II. FACTUAL BACKGROUND
[2] The Responding Parties signed in January of 2016 guarantees of the loan by the Plaintiff to Axis and an agreement with the Bank in respect of the Visa credit card debt of Axis.
[3] Default judgment was granted against Axis on June 24, 2019 inter alia for $205,028.61 on the loan and $9,698.79 in respect of the credit card balance.
[4] The Moving Parties concede that according to the literal wording of the guarantees that they are responsible for 100% of those amounts.
III. ARGUMENTS OF THE PARTIES
[5] The Plaintiff argues first that the Responding Parties have raised no genuine issue requiring a trial with respect to its claims. They rely principally on the content of the documentation signed by the Responding Parties in respect of the guarantees and the credit card.

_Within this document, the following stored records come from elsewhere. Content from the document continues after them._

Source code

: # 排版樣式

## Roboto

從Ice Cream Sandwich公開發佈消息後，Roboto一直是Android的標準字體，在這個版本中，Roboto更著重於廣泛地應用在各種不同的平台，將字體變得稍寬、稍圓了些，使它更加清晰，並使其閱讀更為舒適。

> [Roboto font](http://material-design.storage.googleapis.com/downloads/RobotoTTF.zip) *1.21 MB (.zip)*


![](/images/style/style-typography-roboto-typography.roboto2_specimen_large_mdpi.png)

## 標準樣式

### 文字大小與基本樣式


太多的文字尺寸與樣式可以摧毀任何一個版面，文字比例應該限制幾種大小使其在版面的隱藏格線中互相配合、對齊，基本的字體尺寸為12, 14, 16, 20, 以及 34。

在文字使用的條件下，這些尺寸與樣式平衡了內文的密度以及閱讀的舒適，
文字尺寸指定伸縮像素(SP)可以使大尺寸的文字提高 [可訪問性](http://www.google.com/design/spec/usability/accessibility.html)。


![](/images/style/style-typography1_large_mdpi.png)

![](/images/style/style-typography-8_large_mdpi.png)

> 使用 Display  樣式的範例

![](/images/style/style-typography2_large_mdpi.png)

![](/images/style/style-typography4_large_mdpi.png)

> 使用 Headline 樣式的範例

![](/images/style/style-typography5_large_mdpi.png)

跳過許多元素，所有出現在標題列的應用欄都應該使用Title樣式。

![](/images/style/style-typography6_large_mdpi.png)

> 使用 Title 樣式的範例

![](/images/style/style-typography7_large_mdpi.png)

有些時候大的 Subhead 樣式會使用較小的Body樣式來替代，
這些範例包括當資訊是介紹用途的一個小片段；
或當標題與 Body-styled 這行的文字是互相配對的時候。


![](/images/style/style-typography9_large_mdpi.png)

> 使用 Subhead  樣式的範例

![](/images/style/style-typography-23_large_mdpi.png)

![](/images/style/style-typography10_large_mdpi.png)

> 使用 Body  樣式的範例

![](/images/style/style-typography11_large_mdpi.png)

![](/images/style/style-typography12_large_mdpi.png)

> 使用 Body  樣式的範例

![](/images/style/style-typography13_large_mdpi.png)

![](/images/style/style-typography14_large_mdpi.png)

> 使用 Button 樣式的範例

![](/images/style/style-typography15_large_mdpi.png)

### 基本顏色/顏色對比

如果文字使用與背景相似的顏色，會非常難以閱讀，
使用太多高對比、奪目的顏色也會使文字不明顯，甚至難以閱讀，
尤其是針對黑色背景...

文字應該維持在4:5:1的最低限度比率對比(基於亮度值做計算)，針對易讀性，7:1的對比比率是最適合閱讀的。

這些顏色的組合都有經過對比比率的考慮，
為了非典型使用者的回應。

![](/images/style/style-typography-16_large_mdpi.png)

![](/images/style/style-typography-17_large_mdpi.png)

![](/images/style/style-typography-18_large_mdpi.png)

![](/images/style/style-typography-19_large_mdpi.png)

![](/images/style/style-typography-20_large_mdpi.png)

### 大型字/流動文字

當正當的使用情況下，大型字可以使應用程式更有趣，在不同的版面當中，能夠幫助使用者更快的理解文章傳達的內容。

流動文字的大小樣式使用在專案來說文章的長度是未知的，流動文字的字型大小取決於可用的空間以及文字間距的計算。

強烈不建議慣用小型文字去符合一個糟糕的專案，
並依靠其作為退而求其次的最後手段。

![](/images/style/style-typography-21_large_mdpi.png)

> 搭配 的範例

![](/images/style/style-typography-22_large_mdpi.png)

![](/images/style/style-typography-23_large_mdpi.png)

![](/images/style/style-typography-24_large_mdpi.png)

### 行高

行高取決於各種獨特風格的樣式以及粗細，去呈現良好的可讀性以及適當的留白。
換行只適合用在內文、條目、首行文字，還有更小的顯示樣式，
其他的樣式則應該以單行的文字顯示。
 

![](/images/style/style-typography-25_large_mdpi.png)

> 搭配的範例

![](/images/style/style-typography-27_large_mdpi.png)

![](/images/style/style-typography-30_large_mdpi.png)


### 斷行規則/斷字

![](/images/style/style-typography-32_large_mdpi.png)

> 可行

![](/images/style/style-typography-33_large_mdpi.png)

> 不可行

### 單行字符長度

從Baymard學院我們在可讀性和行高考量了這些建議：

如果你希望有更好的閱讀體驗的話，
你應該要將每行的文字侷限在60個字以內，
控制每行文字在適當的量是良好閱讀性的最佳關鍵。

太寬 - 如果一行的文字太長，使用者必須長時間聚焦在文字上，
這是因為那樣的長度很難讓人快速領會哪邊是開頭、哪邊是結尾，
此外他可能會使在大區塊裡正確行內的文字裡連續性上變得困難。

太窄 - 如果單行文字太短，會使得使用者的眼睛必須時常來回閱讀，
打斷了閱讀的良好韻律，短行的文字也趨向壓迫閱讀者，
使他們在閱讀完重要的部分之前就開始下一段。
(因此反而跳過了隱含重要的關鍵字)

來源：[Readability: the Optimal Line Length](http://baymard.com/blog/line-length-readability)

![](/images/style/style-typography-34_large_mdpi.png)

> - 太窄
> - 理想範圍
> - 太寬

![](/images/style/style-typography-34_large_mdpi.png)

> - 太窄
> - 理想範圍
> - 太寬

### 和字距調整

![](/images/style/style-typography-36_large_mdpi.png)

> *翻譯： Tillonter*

Second, the Plaintiff rejects any argument about the appropriateness of partial summary judgment based on the existence of an attack on a mortgage given by Adam Zigomanis to William and Mary Zigomanis which is also subject of the Amended Statement of Claim, but not subject of the summary judgment motion. The Plaintiff contends that the mortgage issue is entirely different and distinct from the claims subject of the motion before me.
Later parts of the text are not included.